島田さんが亡くなられたことを知り彼女の著書を書棚から取り出して見ていたら、挟んであった懐かしい手紙が出てきた。
pict-img048島田陽子手紙(2)障りがあるので文字を塗りつぶしているが、この筆跡で新たに手紙を頂くことはもう無い。

人と人のつながりとしての縁を、与えられた命を、そして言葉というものをとても大切にしてこられた方である。

島田さんと最後にお会いした頃、長年作詞を続けてきた義姉を紹介しておいた。

姉は故サトウ・ハチローが主宰していた木曜会『木曜手帖』の同人であり、詩を書くということで互いに共通することがあるかもしれないとの思いからであった。
 
その後、幾度か島田さんから姉に声掛けがあり、姉は『ぎんなん』の同人にも加わった。

島田さんは1929年(昭和4年)、姉は1930年(昭和5年)の生まれである。

日本軍部が満州事変を引き起こしたのが昭和6年(1931年)、以後中国全土に戦線を拡大、更に太平洋戦争へと日本を戦争の泥沼に引きずり込んでいった時期と二人の成長時期とが重なる。

やがて敗戦。

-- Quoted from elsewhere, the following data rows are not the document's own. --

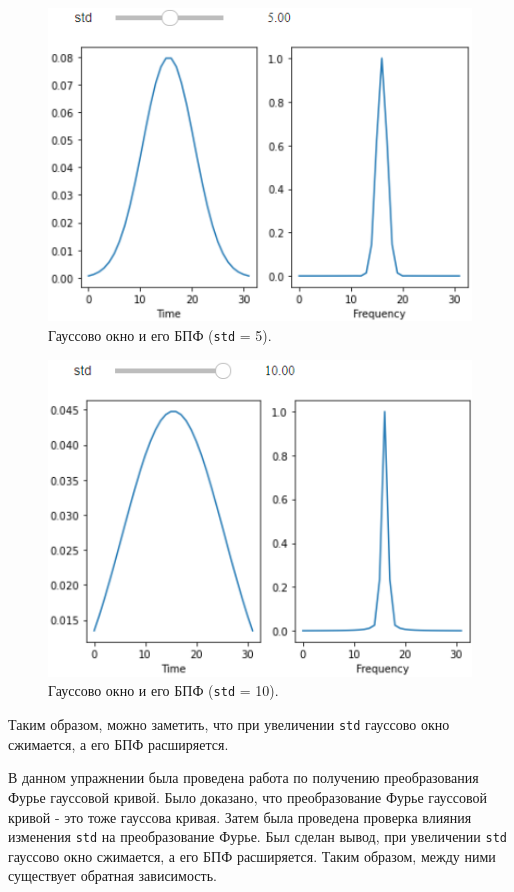 \documentclass[a4paper, 14pt]{extarticle}
\begin{document}
    \begin{figure}[H]
        \centering
        \includegraphics[width=0.8\linewidth]{resources/Images/task2_std5}
        \caption{Гауссово окно и его БПФ (\texttt{std} = 5).}
        \label{fig:task2_std5}
    \end{figure}

    \begin{figure}[H]
        \centering
        \includegraphics[width=0.8\linewidth]{resources/Images/task2_std10}
        \caption{Гауссово окно и его БПФ (\texttt{std} = 10).}
        \label{fig:task2_std10}
    \end{figure}

    Таким образом, можно заметить, что при увеличении \texttt{std} гауссово окно сжимается, а его БПФ расширяется.

    В данном упражнении была проведена работа по получению преобразования Фурье гауссовой кривой. Было доказано, что
    преобразование Фурье гауссовой кривой - это тоже гауссова кривая. Затем была проведена проверка влияния изменения
    \texttt{std} на преобразование Фурье. Был сделан вывод, при увеличении \texttt{std} гауссово окно сжимается, а его
    БПФ расширяется. Таким образом, между ними существует обратная зависимость.
\end{document}
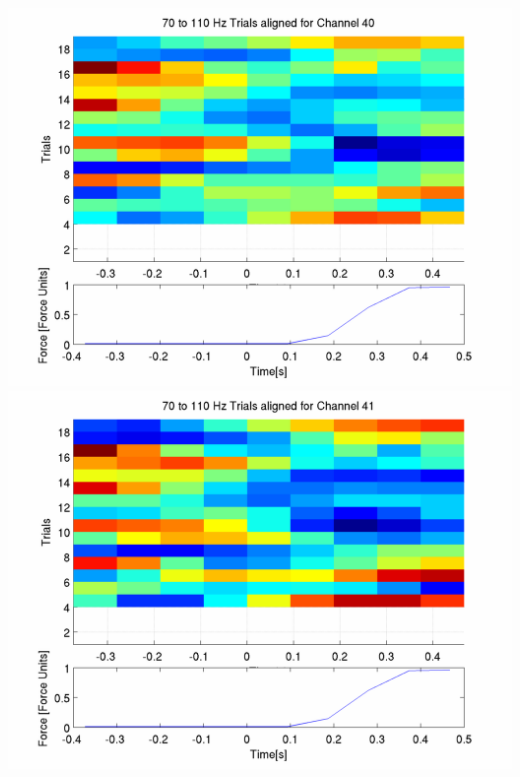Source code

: \documentclass[12pt]{article}
\begin{document}
\includegraphics[scale=0.2]{log_plot_3_aligned_trials.png}
\includegraphics[scale=0.2]{log_plot_4_aligned_trials.png}
\end{document}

そして戦後の困難な時期をと、将に激動の昭和の時代を生き抜いてこられた二人には詩を書くということだけでなく同時代性という共通するものがあったのだと思う。

戦争のため連日亡くなっていく多くの人たち、生きるための食べ物を得るのさえ困難な時代を生きてきた二人の言葉には、上っ面な形だけ口先だけの優しさでなく、心の底から湧き出る真誠さを感じる。

詩を書くことを志す人は言葉というものに対して極端に慎重であると同時に、時に驚愕するほどに大胆でもある。

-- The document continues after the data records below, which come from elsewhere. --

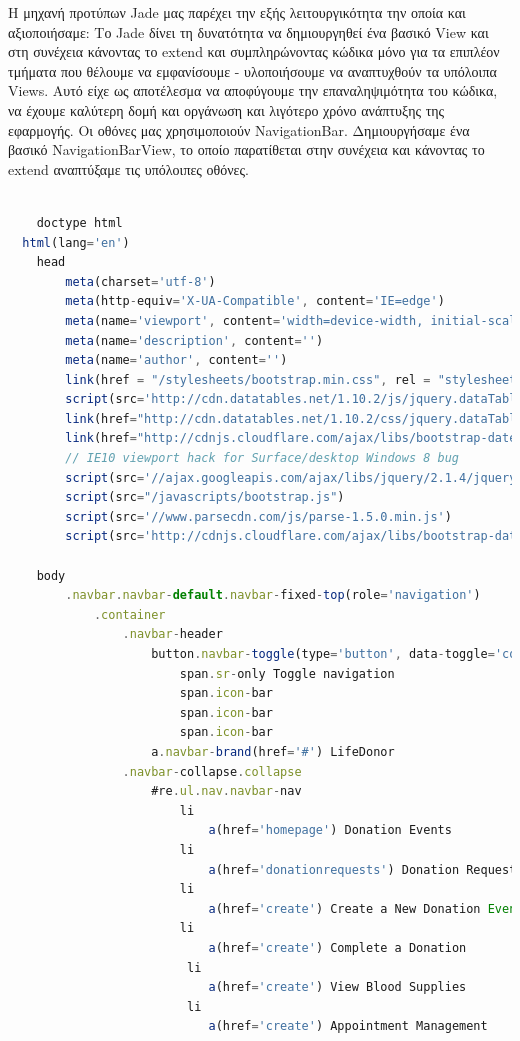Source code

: 	Η μηχανή προτύπων Jade μας παρέχει την εξής λειτουργικότητα την οποία και αξιοποιήσαμε: Το Jade δίνει τη δυνατότητα να δημιουργηθεί ένα βασικό View και στη συνέχεια κάνοντας το extend και συμπληρώνοντας κώδικα μόνο για τα  επιπλέον τμήματα που θέλουμε να εμφανίσουμε - υλοποιήσουμε να αναπτυχθούν τα υπόλοιπα Views. Αυτό είχε ως αποτέλεσμα να αποφύγουμε την επαναληψιμότητα του κώδικα, να έχουμε καλύτερη δομή και οργάνωση και λιγότερο χρόνο ανάπτυξης της εφαρμογής. Οι οθόνες μας χρησιμοποιούν NavigationBar. Δημιουργήσαμε ένα βασικό NavigationBarView, το οποίο παρατίθεται στην συνέχεια και κάνοντας το extend αναπτύξαμε τις υπόλοιπες οθόνες.
	
	\begin{lstlisting}[language=Javascript]			
	
	doctype html
  html(lang='en')
    head
        meta(charset='utf-8')
        meta(http-equiv='X-UA-Compatible', content='IE=edge')
        meta(name='viewport', content='width=device-width, initial-scale=1')
        meta(name='description', content='')
        meta(name='author', content='')
        link(href = "/stylesheets/bootstrap.min.css", rel = "stylesheet")
        script(src='http://cdn.datatables.net/1.10.2/js/jquery.dataTables.min.js')
        link(href="http://cdn.datatables.net/1.10.2/css/jquery.dataTables.min.css",rel="stylesheet")
        link(href="http://cdnjs.cloudflare.com/ajax/libs/bootstrap-datepicker/1.3.0/css/datepicker.css",rel="stylesheet",type="text/css")
        // IE10 viewport hack for Surface/desktop Windows 8 bug
        script(src='//ajax.googleapis.com/ajax/libs/jquery/2.1.4/jquery.min.js')
        script(src="/javascripts/bootstrap.js")
        script(src='//www.parsecdn.com/js/parse-1.5.0.min.js')
        script(src='http://cdnjs.cloudflare.com/ajax/libs/bootstrap-datepicker/1.3.0/js/bootstrap-datepicker.js')

    body
        .navbar.navbar-default.navbar-fixed-top(role='navigation')
            .container
                .navbar-header
                    button.navbar-toggle(type='button', data-toggle='collapse', data-target='.navbar-collapse')
                        span.sr-only Toggle navigation
                        span.icon-bar
                        span.icon-bar
                        span.icon-bar
                    a.navbar-brand(href='#') LifeDonor
                .navbar-collapse.collapse
                    #re.ul.nav.navbar-nav
                        li
                            a(href='homepage') Donation Events
                        li
                            a(href='donationrequests') Donation Requests
                        li
                            a(href='create') Create a New Donation Event
                        li
                            a(href='create') Complete a Donation
                         li
                            a(href='create') View Blood Supplies
                         li
                            a(href='create') Appointment Management
                            

\end{lstlisting}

島田さんは「いのちへの謙虚さを持たないあらゆる種類の暴力に対して、その言葉は無力かもしれません。けれど、私の言葉は私を支えることはできます。どんなに貧しい言葉であっても。」と、感情を言葉にし、詩を書き続けることが大切なのだと『共犯者たち』(島田陽子詩集)の“あとがき”に記している。

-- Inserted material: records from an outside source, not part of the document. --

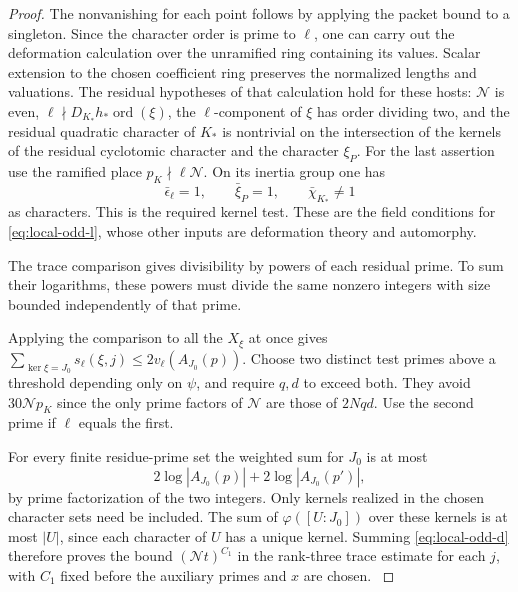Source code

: \begin{proof}
The nonvanishing for each point follows by applying the packet
bound to a singleton. Since the character order is prime to
\(\ell\), one can carry out the deformation calculation over the
unramified ring containing its values. Scalar extension to
the chosen coefficient ring preserves the normalized lengths
and valuations. The residual hypotheses of that calculation
hold for these hosts: \(\mathcal N\) is even,
\(\ell\nmid D_{K_*}h_*\operatorname{ord}(\xi)\),
the \(\ell\)-component of \(\xi\) has order dividing two, and
the residual quadratic character of \(K_*\) is nontrivial on the
intersection of the kernels of the residual cyclotomic character
and the character \(\xi_P\). For the last assertion use the ramified place \(p_K\nmid\ell\mathcal N\).
On its inertia group one has
\[
 \bar\epsilon_\ell=1,\qquad\bar\xi_P=1,\qquad
            \bar\chi_{K_*}\ne1
\]
as characters. This is the required kernel test. These are the field conditions for \eqref{eq:local-odd-l}, whose other inputs are deformation theory and automorphy. \label{cor:ordinary-odd-primes-4}


The trace comparison gives divisibility by powers of each residual prime. To sum their logarithms, these powers must divide the same nonzero integers with size bounded independently of that prime.


Applying the comparison to all the \(X_\xi\) at once gives
\(\sum_{\ker\xi=J_0}s_\ell(\xi,j)\le2v_\ell(A_{J_0}(p))\).
Choose two distinct test primes above a threshold depending only
on \(\psi\), and require \(q,d\) to exceed both. They avoid
\(30\mathcal N p_K\) since the only prime factors of \(\mathcal N\)
are those of \(2Nqd\). Use the second prime if \(\ell\) equals
the first.

For every finite residue-prime set the weighted
sum for \(J_0\) is at most
\[
 2\log|A_{J_0}(p)|+2\log|A_{J_0}(p')|,
\]
by prime factorization of the two integers. Only kernels realized
in the chosen character sets need be included. The sum of
\(\varphi([U:J_0])\) over these kernels is at most \(|U|\),
since each character of \(U\) has a unique kernel. Summing \eqref{eq:local-odd-d}
therefore proves the bound \((\mathcal Nt)^{C_1}\) in the rank-three trace estimate
for each \(j\), with \(C_1\) fixed before the auxiliary primes and
\(x\) are chosen.
\label{cor:ordinary-odd-primes-5}

\end{proof}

詩には縁遠い私が、しかも年長者である詩人・島田陽子さんを評するのは面映ゆい気がするのだが、叱責覚悟の上、追悼の思いで書いてみた。

島田さんの著作には前出の『共犯者たち』(島田陽子詩集)、『大阪ことばあそびうた』、『続大阪ことばあそびうた』、『島田陽子詩集・うち知ってんねん』、『金子みすゞへの旅』の他多数ある。

大阪を“我がふるさと”と思う私には、『大阪ことば』に込められた“ココロ”を大切に扱い表現している『大阪ことばあそびうた』と続編、それに『うち知ってんねん』を是非多くの人に読んでもらいたいと思う。

大阪人は微妙な心情を大阪ことばで玄妙に表すが、終わりに島田陽子さんの詩をひとつ。

《 うち 知ってんねん 》

あの子 かなわんねん
  かくれてて おどかしやるし
そうじは なまけやるし
  わるさばっかし しやんねん
そやけど
  よわい子ォには やさしいねん
うち 知ってんねん

あの子 かなわんねん
  うちのくつ かくしやるし
ノートは のぞきやるし
  わるさばっかし しやんねん
そやけど
  ほかの子ォには せえへんねん
うち 知ってんねん

そやねん
  うちのこと かまいたいねん
うち 知ってんねん


島田陽子さんのご冥福を祈ります。